Margaret’s eyes meet mine in the mirror. I’m standing behind her running my fingers through her wet hair. “You know what? Let’s do it. I trust you.”

I open my mouth to reply to her, but before I can, Raven appears beside me with a steaming cup of coffee and a donut in her hand. The combination of the smell of both of them has me turning on my heels and racing for the bathroom. Smacking open the door, I rush to the toilet and drop to my knees in just barely enough time to lose the muffin I only had a few bites of this morning.

“Riles? Are you okay?” Raven asks from the doorway.

“I think I have the stomach bug. I felt off last night before bed and then again when I woke up. After a shower, I felt better, but it just hit me out of nowhere.”

“I’ll take care of Margaret since my first appointment no-showed. Do you need to cancel your day?”

“No. I’ll be fine. There’s nothing left in my stomach. I think I’ll walk across the street to the café and get me a Sprite or something.”

“You sure?”

“Yeah. I’ll be fine. Thanks, though. Please tell Margaret I’m sorry.”

Raven waves me off. “You know she’s good with either of us. Whoever has room when she calls is who she sees. I’ll take care of Margaret. You take care of you.”

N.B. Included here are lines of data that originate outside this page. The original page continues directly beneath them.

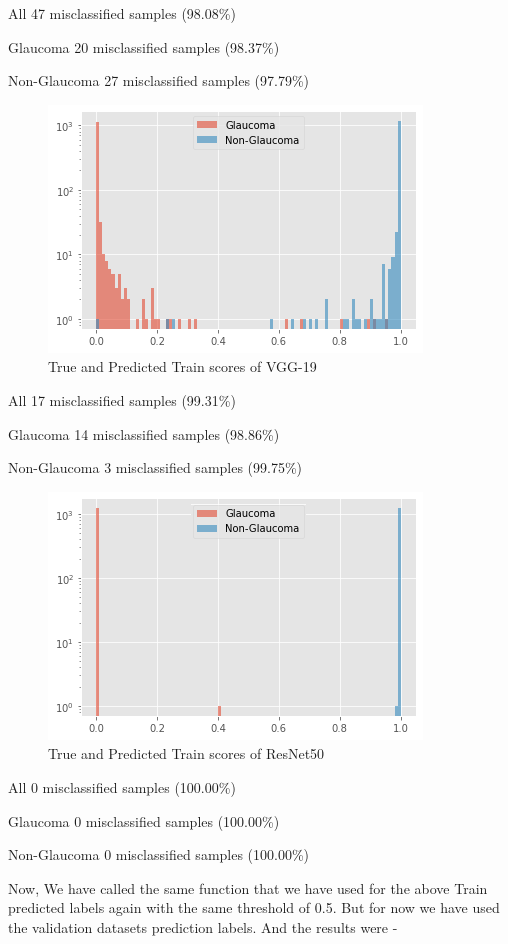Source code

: \documentclass[conference]{IEEEtran}
\begin{document}
\begin{center}
\newpage
All   47 misclassified samples (98.08\%)

Glaucoma  20 misclassified samples (98.37\%)

Non-Glaucoma  27 misclassified samples (97.79\%)
\end{center}
\vspace{5mm}
\begin{figure}[hbt!]
\centering
\includegraphics[scale=0.5]{fig-39.png}
\caption{True and Predicted Train scores of VGG-19}
\label{fig:x True and Predicted Train scores of VGG-19}
\end{figure}
\begin{center}
All   17 misclassified samples (99.31\%)

Glaucoma  14 misclassified samples (98.86\%)

Non-Glaucoma   3 misclassified samples (99.75\%)
\end{center}
\vspace{5mm}
\begin{figure}[hbt!]
\centering
\includegraphics[scale=0.5]{fig-40.png}
\caption{True and Predicted Train scores of ResNet50}
\label{fig:x True and Predicted Train scores of ResNet50}
\end{figure}
\begin{center}
All    0 misclassified samples (100.00\%)

Glaucoma   0 misclassified samples (100.00\%)

Non-Glaucoma   0 misclassified samples (100.00\%)
\end{center}
\vspace{5mm}
Now, We have called the same function that we have used for the above Train predicted labels again with the same threshold of 0.5. But for now we have used the validation datasets prediction labels. And the results were - 
\end{document}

“Thank you.” She nods and leaves me to the porcelain gods. I sit on my knees in front of the toilet for a few more minutes just to make sure the queasiness has passed. Slowly, I stand and make my way to the door, where I shut and lock it. As soon as the lock clicks into place, the tears begin to fall.

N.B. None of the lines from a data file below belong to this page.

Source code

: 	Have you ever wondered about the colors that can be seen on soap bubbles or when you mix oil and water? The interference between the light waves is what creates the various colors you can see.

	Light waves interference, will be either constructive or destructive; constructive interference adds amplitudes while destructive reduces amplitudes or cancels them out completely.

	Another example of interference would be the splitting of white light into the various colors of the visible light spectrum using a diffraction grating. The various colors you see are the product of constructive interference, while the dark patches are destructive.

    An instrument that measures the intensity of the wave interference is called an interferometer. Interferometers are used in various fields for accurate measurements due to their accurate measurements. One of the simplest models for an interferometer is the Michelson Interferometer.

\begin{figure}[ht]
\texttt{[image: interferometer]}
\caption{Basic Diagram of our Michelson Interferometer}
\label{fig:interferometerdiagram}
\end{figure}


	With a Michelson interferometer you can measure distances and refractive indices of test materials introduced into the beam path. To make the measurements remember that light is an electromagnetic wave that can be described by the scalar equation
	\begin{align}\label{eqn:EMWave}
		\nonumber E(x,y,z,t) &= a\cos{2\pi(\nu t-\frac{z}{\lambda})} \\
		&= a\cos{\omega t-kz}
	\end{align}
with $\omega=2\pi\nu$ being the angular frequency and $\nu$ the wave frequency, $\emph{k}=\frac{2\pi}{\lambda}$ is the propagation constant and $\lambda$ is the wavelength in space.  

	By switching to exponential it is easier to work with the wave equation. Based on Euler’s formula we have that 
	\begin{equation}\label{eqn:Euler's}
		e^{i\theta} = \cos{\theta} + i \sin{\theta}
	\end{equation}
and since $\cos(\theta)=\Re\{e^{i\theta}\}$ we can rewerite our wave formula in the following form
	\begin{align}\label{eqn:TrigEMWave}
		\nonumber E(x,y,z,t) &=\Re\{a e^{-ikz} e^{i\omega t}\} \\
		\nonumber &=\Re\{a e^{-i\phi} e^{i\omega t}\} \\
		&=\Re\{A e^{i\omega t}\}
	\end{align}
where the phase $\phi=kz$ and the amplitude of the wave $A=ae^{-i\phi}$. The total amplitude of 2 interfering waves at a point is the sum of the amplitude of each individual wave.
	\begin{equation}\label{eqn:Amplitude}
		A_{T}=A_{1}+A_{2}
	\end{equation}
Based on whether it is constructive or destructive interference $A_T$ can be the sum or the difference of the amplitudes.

I lied to my sister, something I feel like I’ve been doing a lot of lately. I couldn’t tell her what I think is wrong. No, correct that. What I’m almost certain is causing the sickness. Not without telling her about Hudson, and the idea of that alone causes an all-new wave of nausea to hit me.

How did I get here?

How did I let this happen?

We didn’t use protection. I was stone-cold sober that night, and I remember every single detail. From the smell of the alcohol on his breath to the way his touch branded my skin to the moment he slid inside me for the first time. All of it plays in my mind like a movie I’ve seen countless times. I remember thinking I was on the pill and that we would be okay. It was reckless and irresponsible, and now here I am.

I’m also late. Two weeks to be exact. For two weeks, I’ve carried this worry around with me. I was trying to blow it off as stress from missing Hudson, but the symptoms started Saturday morning, and they blow in and out like a tornado at all hours of the day. It’s not just nausea. I noticed in the shower my breasts were tender, and even though I knew what the symptoms meant, I asked Google anyway. Just in case there was some sort of disease that I wasn’t aware of.

No disease.

Just a baby.

I drove to Jessup and bought a pregnancy test. No, that’s not right either. I bought one of every brand of pregnancy test that the pharmacy had on the shelf. They’re currently sitting in the pharmacy bag underneath my bathroom sink. I’ve yet to use them, and even though I know that I should, I also know that I don’t need to. My gut tells me that my self-diagnosis is correct.